■ The records
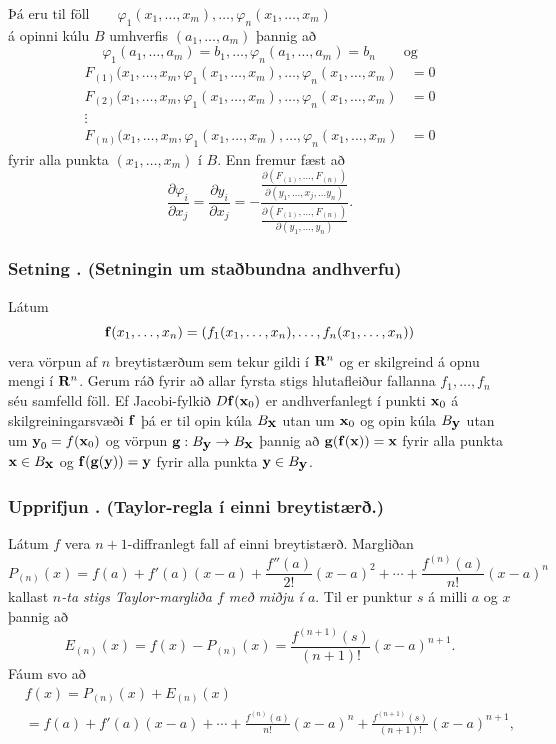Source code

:\subsubsection{}
$\text{Þá eru til föll} \qquad \varphi_1(x_1,\ldots,x_m),\ldots,\varphi_n(x_1,\ldots,x_m)$ \\
á opinni kúlu $B$ umhverfis $(a_1,\ldots,a_m)$
þannig að 
$$\varphi_1(a_1,\ldots,a_m)=b_1,\ldots,\varphi_n(a_1,\ldots,a_m)=b_n \qquad \text{og}$$
\begin{align*}
F_{(1)}(x_1,\ldots,x_m, \varphi_1(x_1,\ldots,x_m),\ldots,
\varphi_n(x_1,\ldots,x_m)&=0\\
F_{(2)}(x_1,\ldots,x_m, \varphi_1(x_1,\ldots,x_m),\ldots,
\varphi_n(x_1,\ldots,x_m)&=0\\
\vdots\\
F_{(n)}(x_1,\ldots,x_m, \varphi_1(x_1,\ldots,x_m),\ldots,
\varphi_n(x_1,\ldots,x_m)&=0
\end{align*}
fyrir alla punkta $(x_1,\ldots,x_m)$ í $B$.
Enn fremur fæst að %
$$\frac{\partial \varphi_i}{\partial x_j}
=\frac{\partial y_i}{\partial x_j}
=-\frac{\frac{\partial(F_{(1)}, \ldots, F_{(n)})}
{\partial( y_1, \ldots,x_j,\ldots y_n)}}
{\frac{\partial(F_{(1)}, \ldots, F_{(n)})}{\partial( y_1, \ldots, y_n)}}.$$



\subsubsection{Setning \kaflanr. (Setningin um staðbundna andhverfu)}
Látum $$\mbox{${\bf f}$}(x_1,\ldots,
x_n)=(f_1(x_1,\ldots,x_n),\ldots,f_n(x_1,\ldots,x_n))$$ vera vörpun af
$n$ breytistærðum sem tekur gildi í $\mbox{${\bf R}^n$}$ og er skilgreind á opnu
mengi í $\mbox{${\bf R}^n$}$.   Gerum ráð fyrir að allar
fyrsta stigs hlutafleiður fallanna $f_1, \ldots, f_n$ séu samfelld
föll.  Ef Jacobi-fylkið $D\mbox{${\bf f}$}(\mbox{${\bf x}$}_0)$ er andhverfanlegt í punkti
$\mbox{${\bf x}$}_0$ á skilgreiningarsvæði $\mbox{${\bf f}$}$ þá er til opin kúla $B_{\mbox{${\bf x}$}}$ utan
um $\mbox{${\bf x}$}_0$ og opin kúla $B_{\mbox{${\bf y}$}}$ utan um $\mbox{${\bf y}$}_0=f(\mbox{${\bf x}$}_0)$ og vörpun
$\mbox{${\bf g}$}:B_{\mbox{${\bf y}$}}\rightarrow B_{\mbox{${\bf x}$}}$ þannig að 
$\mbox{${\bf g}$}(\mbox{${\bf f}$}(\mbox{${\bf x}$}))=\mbox{${\bf x}$}$ fyrir alla punkta $\mbox{${\bf x}$}\in B_{\mbox{${\bf x}$}}$ og 
$\mbox{${\bf f}$}(\mbox{${\bf g}$}(\mbox{${\bf y}$}))=\mbox{${\bf y}$}$ fyrir alla punkta $\mbox{${\bf y}$}\in B_{\mbox{${\bf y}$}}$.




\subsubsection{Upprifjun \kaflanr. (Taylor-regla í einni breytistærð.)}
  Látum 
$f$ vera $n+1$-diffranlegt fall af einni breytistærð.  Margliðan 
$$P_{(n)}(x)=f(a)+f'(a)(x-a)+\frac{f''(a)}{2!}(x-a)^2
+\cdots+\frac{f^{(n)}(a)}{n!}(x-a)^n$$
kallast {\em $n$-ta stigs Taylor-margliða $f$ með miðju í $a$}.
Til er punktur $s$ á milli $a$ og $x$ þannig að 
$$E_{(n)}(x)=f(x)-P_{(n)}(x)=\frac{f^{(n+1)}(s)}{(n+1)!}(x-a)^{n+1}.$$
Fáum svo að 
\begin {align*}
&f(x)=P_{(n)}(x)+E_{(n)}(x) \\
&=f(a)+f'(a)(x-a)+\cdots+\frac{f^{(n)}(a)}{n!}(x-a)^n
+\frac{f^{(n+1)}(s)}{(n+1)!}(x-a)^{n+1}, 
\end {align*}

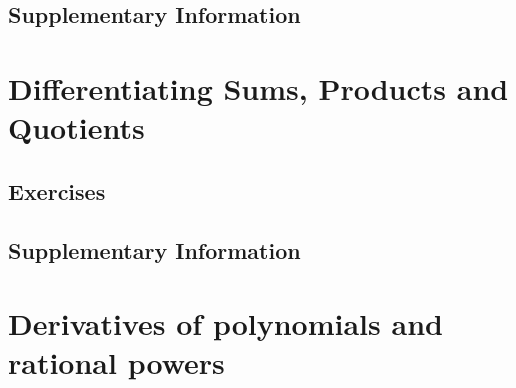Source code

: \documentclass{fts_m2}
\begin{document}
    \subsection*{Supplementary Information}
    

    \section{Differentiating Sums, Products and Quotients}
    
    \subsection*{Exercises}
    
    \subsection*{Supplementary Information}
    

    \section{Derivatives of polynomials and rational powers}
    
\end{document}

■ Aim of the exercise
Having removed the pictures, write out the records exactly as they stand.

■ Response for this exercise
Source code

:\subsubsection{}
$\text{Þá eru til föll} \qquad \varphi_1(x_1,\ldots,x_m),\ldots,\varphi_n(x_1,\ldots,x_m)$ \\
á opinni kúlu $B$ umhverfis $(a_1,\ldots,a_m)$
þannig að 
$$\varphi_1(a_1,\ldots,a_m)=b_1,\ldots,\varphi_n(a_1,\ldots,a_m)=b_n \qquad \text{og}$$
\begin{align*}
F_{(1)}(x_1,\ldots,x_m, \varphi_1(x_1,\ldots,x_m),\ldots,
\varphi_n(x_1,\ldots,x_m)&=0\\
F_{(2)}(x_1,\ldots,x_m, \varphi_1(x_1,\ldots,x_m),\ldots,
\varphi_n(x_1,\ldots,x_m)&=0\\
\vdots\\
F_{(n)}(x_1,\ldots,x_m, \varphi_1(x_1,\ldots,x_m),\ldots,
\varphi_n(x_1,\ldots,x_m)&=0
\end{align*}
fyrir alla punkta $(x_1,\ldots,x_m)$ í $B$.
Enn fremur fæst að %
$$\frac{\partial \varphi_i}{\partial x_j}
=\frac{\partial y_i}{\partial x_j}
=-\frac{\frac{\partial(F_{(1)}, \ldots, F_{(n)})}
{\partial( y_1, \ldots,x_j,\ldots y_n)}}
{\frac{\partial(F_{(1)}, \ldots, F_{(n)})}{\partial( y_1, \ldots, y_n)}}.$$



\subsubsection{Setning \kaflanr. (Setningin um staðbundna andhverfu)}
Látum $$\mbox{${\bf f}$}(x_1,\ldots,
x_n)=(f_1(x_1,\ldots,x_n),\ldots,f_n(x_1,\ldots,x_n))$$ vera vörpun af
$n$ breytistærðum sem tekur gildi í $\mbox{${\bf R}^n$}$ og er skilgreind á opnu
mengi í $\mbox{${\bf R}^n$}$.   Gerum ráð fyrir að allar
fyrsta stigs hlutafleiður fallanna $f_1, \ldots, f_n$ séu samfelld
föll.  Ef Jacobi-fylkið $D\mbox{${\bf f}$}(\mbox{${\bf x}$}_0)$ er andhverfanlegt í punkti
$\mbox{${\bf x}$}_0$ á skilgreiningarsvæði $\mbox{${\bf f}$}$ þá er til opin kúla $B_{\mbox{${\bf x}$}}$ utan
um $\mbox{${\bf x}$}_0$ og opin kúla $B_{\mbox{${\bf y}$}}$ utan um $\mbox{${\bf y}$}_0=f(\mbox{${\bf x}$}_0)$ og vörpun
$\mbox{${\bf g}$}:B_{\mbox{${\bf y}$}}\rightarrow B_{\mbox{${\bf x}$}}$ þannig að 
$\mbox{${\bf g}$}(\mbox{${\bf f}$}(\mbox{${\bf x}$}))=\mbox{${\bf x}$}$ fyrir alla punkta $\mbox{${\bf x}$}\in B_{\mbox{${\bf x}$}}$ og 
$\mbox{${\bf f}$}(\mbox{${\bf g}$}(\mbox{${\bf y}$}))=\mbox{${\bf y}$}$ fyrir alla punkta $\mbox{${\bf y}$}\in B_{\mbox{${\bf y}$}}$.




\subsubsection{Upprifjun \kaflanr. (Taylor-regla í einni breytistærð.)}
  Látum 
$f$ vera $n+1$-diffranlegt fall af einni breytistærð.  Margliðan 
$$P_{(n)}(x)=f(a)+f'(a)(x-a)+\frac{f''(a)}{2!}(x-a)^2
+\cdots+\frac{f^{(n)}(a)}{n!}(x-a)^n$$
kallast {\em $n$-ta stigs Taylor-margliða $f$ með miðju í $a$}.
Til er punktur $s$ á milli $a$ og $x$ þannig að 
$$E_{(n)}(x)=f(x)-P_{(n)}(x)=\frac{f^{(n+1)}(s)}{(n+1)!}(x-a)^{n+1}.$$
Fáum svo að 
\begin {align*}
&f(x)=P_{(n)}(x)+E_{(n)}(x) \\
&=f(a)+f'(a)(x-a)+\cdots+\frac{f^{(n)}(a)}{n!}(x-a)^n
+\frac{f^{(n+1)}(s)}{(n+1)!}(x-a)^{n+1}, 
\end {align*}

Source code

: \documentclass{fts_m2}
\begin{document}
    \subsection*{Supplementary Information}
    

    \section{Differentiating Sums, Products and Quotients}
    
    \subsection*{Exercises}
    
    \subsection*{Supplementary Information}
    

    \section{Derivatives of polynomials and rational powers}
    
\end{document}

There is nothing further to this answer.